RCArray is unsafe

Biker via Digitalmars-d digitalmars-d at puremagic.com
Tue Mar 3 11:50:09 PST 2015


On Tuesday, 3 March 2015 at 07:17:11 UTC, Sativa wrote:
> On Sunday, 1 March 2015 at 15:44:49 UTC, Marc Schütz wrote:
>> Walter posted an example implementation of a reference counted 
>> array [1], that utilizes the features introduced in DIP25 [2]. 

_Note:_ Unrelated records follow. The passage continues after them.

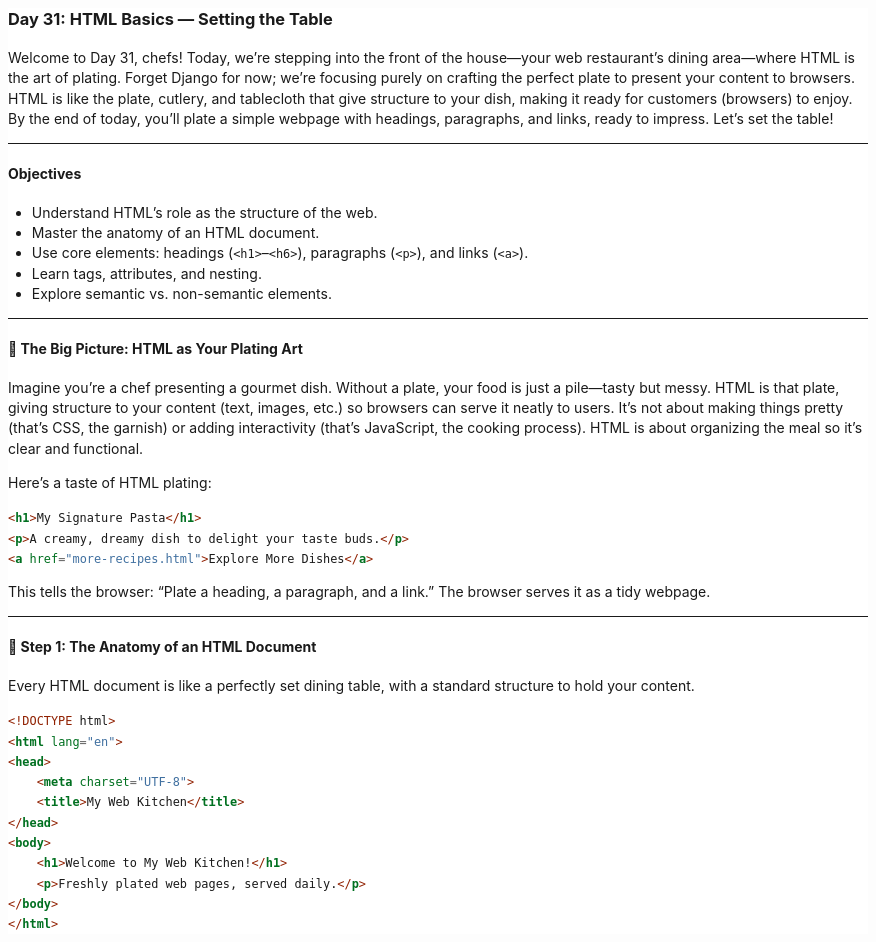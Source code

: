 
### **Day 31: HTML Basics — Setting the Table**

Welcome to Day 31, chefs! Today, we’re stepping into the front of the house—your web restaurant’s dining area—where HTML is the art of plating. Forget Django for now; we’re focusing purely on crafting the perfect plate to present your content to browsers. HTML is like the plate, cutlery, and tablecloth that give structure to your dish, making it ready for customers (browsers) to enjoy. By the end of today, you’ll plate a simple webpage with headings, paragraphs, and links, ready to impress. Let’s set the table!

---

#### **Objectives**
* Understand HTML’s role as the structure of the web.
* Master the anatomy of an HTML document.
* Use core elements: headings (`<h1>`–`<h6>`), paragraphs (`<p>`), and links (`<a>`).
* Learn tags, attributes, and nesting.
* Explore semantic vs. non-semantic elements.

---

#### 🍴 **The Big Picture: HTML as Your Plating Art**

Imagine you’re a chef presenting a gourmet dish. Without a plate, your food is just a pile—tasty but messy. HTML is that plate, giving structure to your content (text, images, etc.) so browsers can serve it neatly to users. It’s not about making things pretty (that’s CSS, the garnish) or adding interactivity (that’s JavaScript, the cooking process). HTML is about organizing the meal so it’s clear and functional.

Here’s a taste of HTML plating:

```html
<h1>My Signature Pasta</h1>
<p>A creamy, dreamy dish to delight your taste buds.</p>
<a href="more-recipes.html">Explore More Dishes</a>
```

This tells the browser: “Plate a heading, a paragraph, and a link.” The browser serves it as a tidy webpage.

---

#### 🥄 **Step 1: The Anatomy of an HTML Document**

Every HTML document is like a perfectly set dining table, with a standard structure to hold your content.

```html
<!DOCTYPE html>
<html lang="en">
<head>
    <meta charset="UTF-8">
    <title>My Web Kitchen</title>
</head>
<body>
    <h1>Welcome to My Web Kitchen!</h1>
    <p>Freshly plated web pages, served daily.</p>
</body>
</html>
```
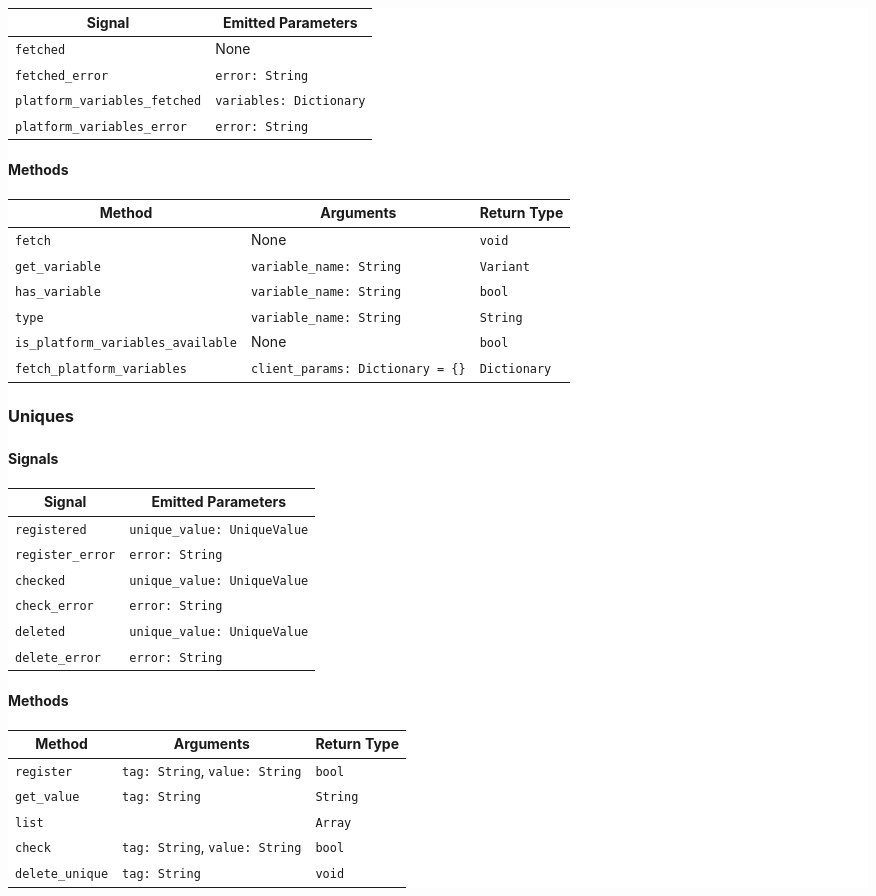 | **Signal**                         | **Emitted Parameters**             |
|---------------------------------|--------------------------------|
| `fetched`                        | None                               |
| `fetched_error`                  | `error: String`                  |
| `platform_variables_fetched`      | `variables: Dictionary`          |
| `platform_variables_error`        | `error: String`                  |

#### Methods

| **Method**                         | **Arguments**                          | **Return Type** |
|---------------------------------|------------------------------------|-------------|
| `fetch`                          |  None                                  | `void`        |
| `get_variable`                   | `variable_name: String`              | `Variant`     |
| `has_variable`                   | `variable_name: String`              | `bool`        |
| `type`                           | `variable_name: String`             | `String`      |
| `is_platform_variables_available`|   None                                 | `bool`        |
| `fetch_platform_variables`       | `client_params: Dictionary = {}`     | `Dictionary`  |

### Uniques
#### Signals

| **Signal**         | **Emitted Parameters**    |
|----------------|-----------------------|
| `registered`     | `unique_value: UniqueValue` |
| `register_error` | `error: String`          |
| `checked`        | `unique_value: UniqueValue` |
| `check_error`    | `error: String`          |
| `deleted`        | `unique_value: UniqueValue` |
| `delete_error`   | `error: String`         |

#### Methods

| **Method**         | **Arguments**                          | **Return Type** |
|----------------|------------------------------------|-------------|
| `register`       | `tag: String`, `value: String`         | `bool`        |
| `get_value`      | `tag: String`                        | `String`      |
| `list`           |                                    | `Array`       |
| `check`          | `tag: String`, `value: String`         | `bool`        |
| `delete_unique`  | `tag: String`                        | `void`        |
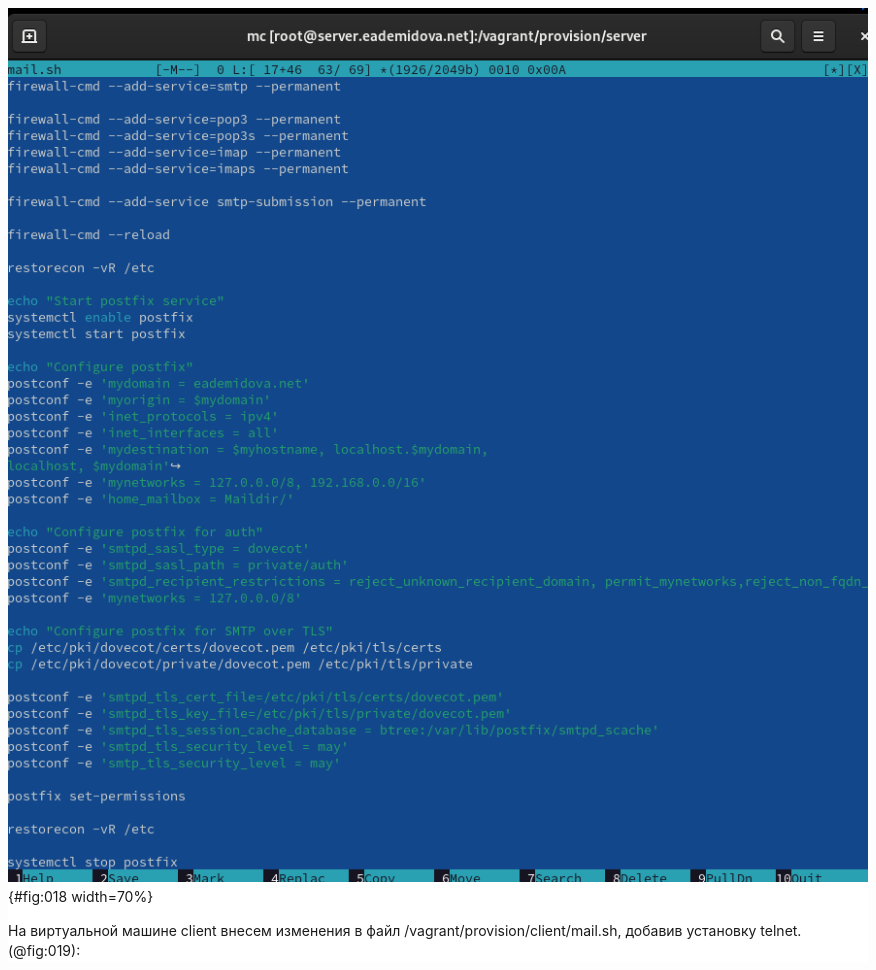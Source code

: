 ![Изменение файла /vagrant/provision/server/mail.sh](image/18.png){#fig:018 width=70%}

На виртуальной машине client внесем изменения в файл /vagrant/provision/client/mail.sh, добавив установку telnet.(@fig:019):
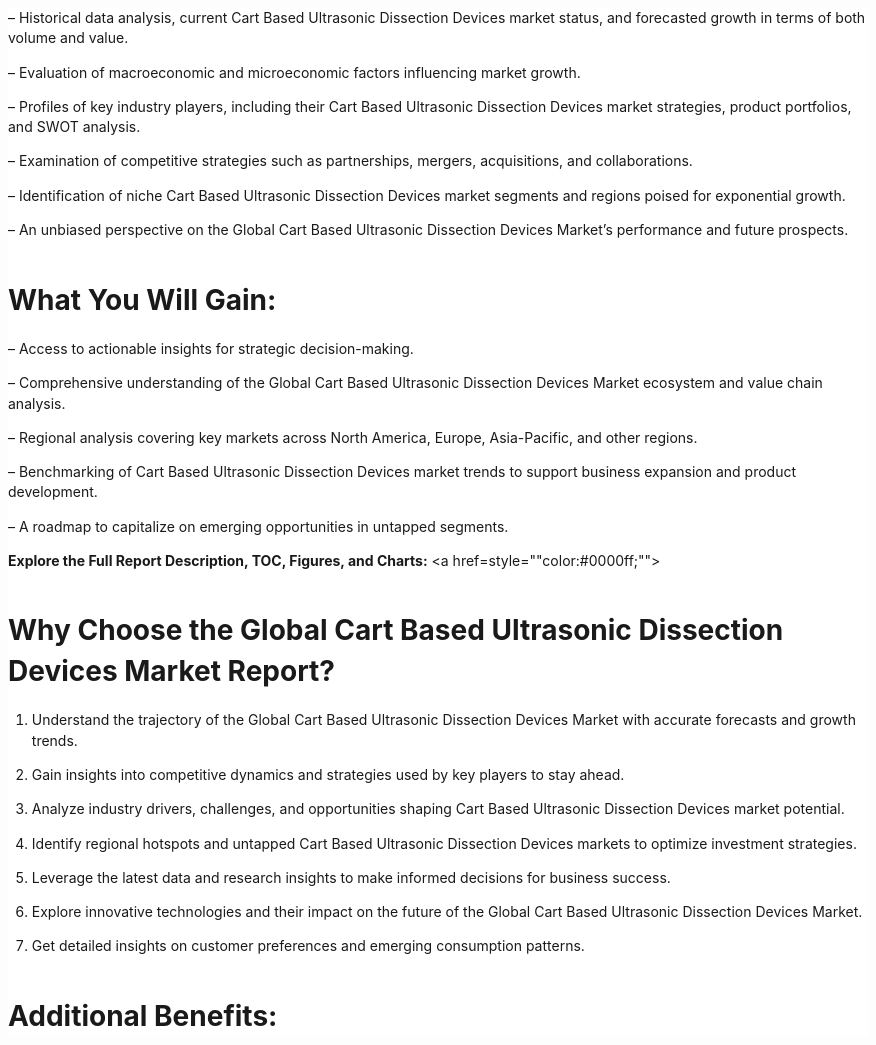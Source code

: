 – Historical data analysis, current Cart Based Ultrasonic Dissection Devices market status, and forecasted growth in terms of both volume and value.

– Evaluation of macroeconomic and microeconomic factors influencing market growth.

– Profiles of key industry players, including their Cart Based Ultrasonic Dissection Devices market strategies, product portfolios, and SWOT analysis.

– Examination of competitive strategies such as partnerships, mergers, acquisitions, and collaborations.

– Identification of niche Cart Based Ultrasonic Dissection Devices market segments and regions poised for exponential growth.

– An unbiased perspective on the Global Cart Based Ultrasonic Dissection Devices Market’s performance and future prospects.

# <strong>What You Will Gain:</strong>

– Access to actionable insights for strategic decision-making.

– Comprehensive understanding of the Global Cart Based Ultrasonic Dissection Devices Market ecosystem and value chain analysis.

– Regional analysis covering key markets across North America, Europe, Asia-Pacific, and other regions.

– Benchmarking of Cart Based Ultrasonic Dissection Devices market trends to support business expansion and product development.

– A roadmap to capitalize on emerging opportunities in untapped segments.

<strong>Explore the Full Report Description, TOC, Figures, and Charts:</strong>
<a href=style=""color:#0000ff;""></a>

# <strong>Why Choose the Global Cart Based Ultrasonic Dissection Devices Market Report?</strong>

1. Understand the trajectory of the Global Cart Based Ultrasonic Dissection Devices Market with accurate forecasts and growth trends.

2. Gain insights into competitive dynamics and strategies used by key players to stay ahead.

3. Analyze industry drivers, challenges, and opportunities shaping Cart Based Ultrasonic Dissection Devices market potential.

4. Identify regional hotspots and untapped Cart Based Ultrasonic Dissection Devices markets to optimize investment strategies.

5. Leverage the latest data and research insights to make informed decisions for business success.

6. Explore innovative technologies and their impact on the future of the Global Cart Based Ultrasonic Dissection Devices Market.

7. Get detailed insights on customer preferences and emerging consumption patterns.

# <strong>Additional Benefits:</strong>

>> Then, in the threads about reference counted objects, several 
>> people posted examples [3, 4] that broke the suggested 
>> optimization of eliding `opAddRef()`/`opRelease()` calls in 
>> certain situations.
>>
>> A weakness of the same kind affects DIP25, too. The core of 
>> the problem is borrowing (ref return as in DIP25), combined 
>> with manual (albeit hidden) memory management. An example to 
>> illustrate:
>>
>
>
> 1 >     struct T {
> 2 >         void doSomething();
> 3 >     }
> 4 >     struct S {
> 5 >         RCArray!T array;
> 7 >     }
> 8 >     void main() {
> 9 >         auto s = S(RCArray!T([T()])); // s.array's refcount 
> is
> 10> now 1
> 11>         foo(s, s.array[0]);           // pass by ref
>
>         ++  s.array[0] = myt;             // Would also be 
> invalid
> 12>     }
> 13>     void foo(ref S s, ref T T) {
> 14>         s.array = RCArray!T([]);      // drop the old 
> s.array
> 15>         t.doSomething();              // oops, t is gone
> 16>     }
>
>
>
> 1. Assignment to RC types is not the same as assignments to 
> non-RC types.
> 2. Allocation of RC types is more than just allocating of 
> non-RC types.
>
> Using the above example:
>
> #9: The assignment and allocation does two things:
>    a. Decrements the current RC of s.array(here it is null so 
> no RC is used)
>    b. Increments the ref count of the allocated RCArray by one.
>
> #11: we pass both s and a referent to inside S. This is odd 
> behavior and not technically required in this case(just pass 
> S). Of course, we can't expect such behavior to creep up in 
> complex code.
>
> #14. In this case the behavior is correct. The assignment does 
> the following:
>    a. Decrements the current RC of s.array(here was 1, so now 
> it is 0)
>    b. Increments the current RC of the newly allocated RC array 
> and assigns it to s.array.
>
> #15. Since T refers to the old s.array, which now has a ref 
> count of 0(which we can assume to then be unallocated), line 15 
> becomes a run-time error.
>
> ---
>
> How to fix?
>
> It seems that the only way to make it work well is to use sort 
> of "lazy" ref counting.
>
> Here references are created at the start of functions and 
> decremented at the end of functions... rather that in 
> place(which then causes problems with things that happen after 
> it).
>
> But this can't work as in the ++ I added. Here it would solve 
> your problem but not fix the a generalization of it.
>
> ---
>
> Is there a solution? Essentially no. Only at the end of the 
> program could we possibly have the last function release all RC 
> counted arrays. Since it is the end of the program it is the 
> only time we can know that no more RC types will be used.
>
> The problem is analogous to the multiple-inheritance problem.
>
> ---
>
> Flow analysis can only help so far(it won't help with 
> dynamically allocated types that are allocated depending on 
> some "random" factor.
>
> ---
>
> Note that since t is pointing to a part of S, technically we 
> can't release s until t is released.
>
> So, effectively, S has to be ref counted too! And it's ref 
> count must check check T's ref count. If it is non-zero then 
> the it can't release itself(or the reference to it's array).
>
> Also, something eventually has to release S(or which is then 
> s.array). When? Well, since t depends on S, it is when t is 
> released. So we would naturally have to inform t that it should 
> too release s when it is released.
>
> ----
>
> So, if that sort of makes sense I'll explain the solution: It 
> might be a bit fuzzy but I'll try to make things very clear. [I 
> will also sometimes conflate the usage of concrete objects and 
> their corresponding abstract types. e.g., "T with t". It should 
> be clear context which is meant. e.g., If I say "T is 
> released", I mean that the object with type T was released. 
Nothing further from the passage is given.